Get some cheap or broken steamers and diesels off of ebay. Yank all the gears out of the trucks and remove the motors. leave the pickups and lights attached and you get a lighted dummy unit. That is just about the only way to get a dummy unit anymore. Also I would try and stay away from MTHs HO steam products at the time. They have a lot of tracking problems especially through switches and their smoke units are not the best (They smell horrible, unless you use Lionels O guage smoke fluid) They also have horrible DCC compatibility (to all of their HO enignes) except for I think their most recent HO Diesel engines. They also have many useless sound functions like crew chatter which most people agree is useless and unprototypical but thats a personal thing for you to decide on. They also have a sound function for as if the train were to crash which really disapoints me that that is even included and says to me that MTH is not taking their HO scale line remotely seriously and that they expect their engines to be crashed or something.
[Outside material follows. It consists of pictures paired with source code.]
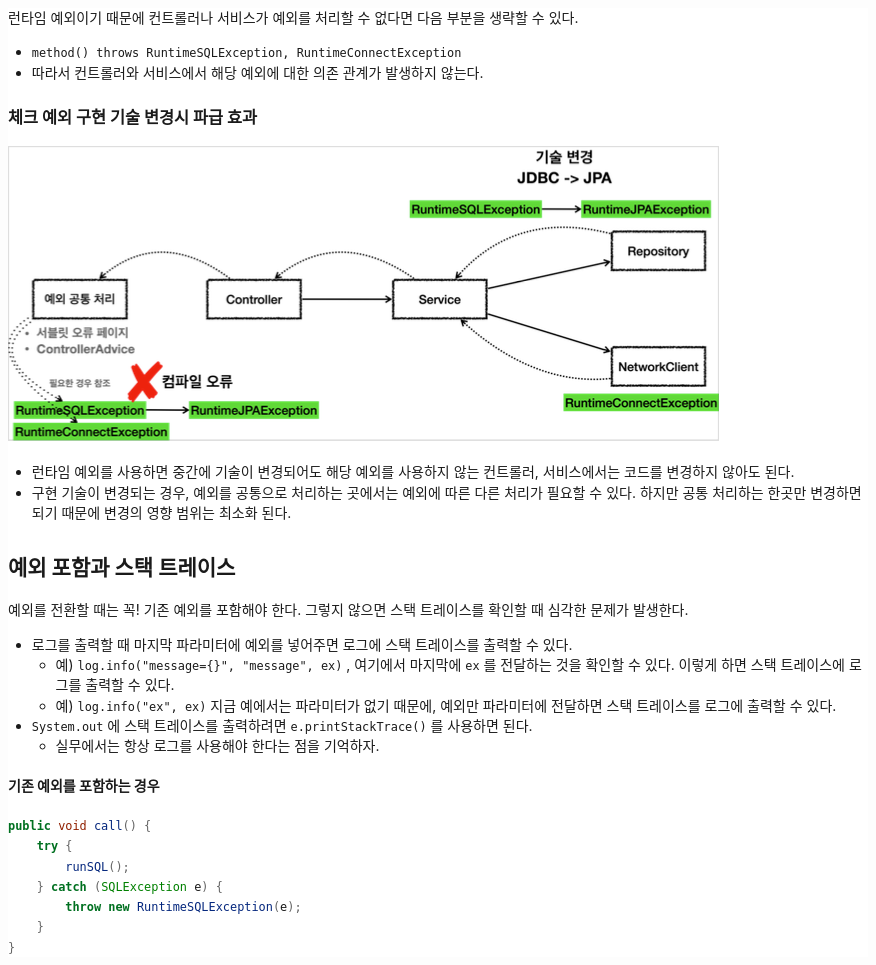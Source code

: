 런타임 예외이기 때문에 컨트롤러나 서비스가 예외를 처리할 수 없다면 다음 부분을 생략할 수 있다. 


* `method() throws RuntimeSQLException, RuntimeConnectException`
* 따라서 컨트롤러와 서비스에서 해당 예외에 대한 의존 관계가 발생하지 않는다.


### 체크 예외 구현 기술 변경시 파급 효과

![](./res/img_6.png)


* 런타임 예외를 사용하면 중간에 기술이 변경되어도 해당 예외를 사용하지 않는 컨트롤러, 서비스에서는 코드를 변경하지 않아도 된다.
* 구현 기술이 변경되는 경우, 예외를 공통으로 처리하는 곳에서는 예외에 따른 다른 처리가 필요할 수 있다. 하지만 공통 처리하는 한곳만 변경하면 
  되기 때문에 변경의 영향 범위는 최소화 된다.


## 예외 포함과 스택 트레이스

예외를 전환할 때는 꼭! 기존 예외를 포함해야 한다. 그렇지 않으면 스택 트레이스를 확인할 때 심각한 문제가 발생한다.

```java

```


* 로그를 출력할 때 마지막 파라미터에 예외를 넣어주면 로그에 스택 트레이스를 출력할 수 있다.
  * 예) `log.info("message={}", "message", ex)` , 여기에서 마지막에 `ex` 를 전달하는 것을 확인할 수 있다. 이렇게 하면 스택 트레이스에 로그를 출력할 수 있다. 
  * 예) `log.info("ex", ex)` 지금 예에서는 파라미터가 없기 때문에, 예외만 파라미터에 전달하면 스택 트레이스를 로그에 출력할 수 있다.
* `System.out` 에 스택 트레이스를 출력하려면 `e.printStackTrace()` 를 사용하면 된다. 
  * 실무에서는 항상 로그를 사용해야 한다는 점을 기억하자.

#### 기존 예외를 포함하는 경우

```java
public void call() {
    try {
        runSQL();
    } catch (SQLException e) {
        throw new RuntimeSQLException(e);
    }
}
```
Just a big dissapointment for me on that one.


----------



## shaygetz (Sep 23, 2007)

Powered engines make better dummies anyway...they're already setup to wire lighting in them---even sound chips....hang onto the gears and motors to change back in the future.


----------



## gunrunnerjohn (Nov 10, 2010)

Buy a larger transformer and run them all powered.


----------



## shaygetz (Sep 23, 2007)

gunrunnerjohn said:


> Buy a larger transformer and run them all powered.


Well...yeah...that too....


----------



## searstractorfan (May 30, 2011)

haha ok Ill keep my eyes peeled on ebay then for some worn out regular engines...Glad to hear that about the MTH stuff, Im looking at their Triplex, but now dontknow if its worth getting...


----------



## norgale (Apr 4, 2011)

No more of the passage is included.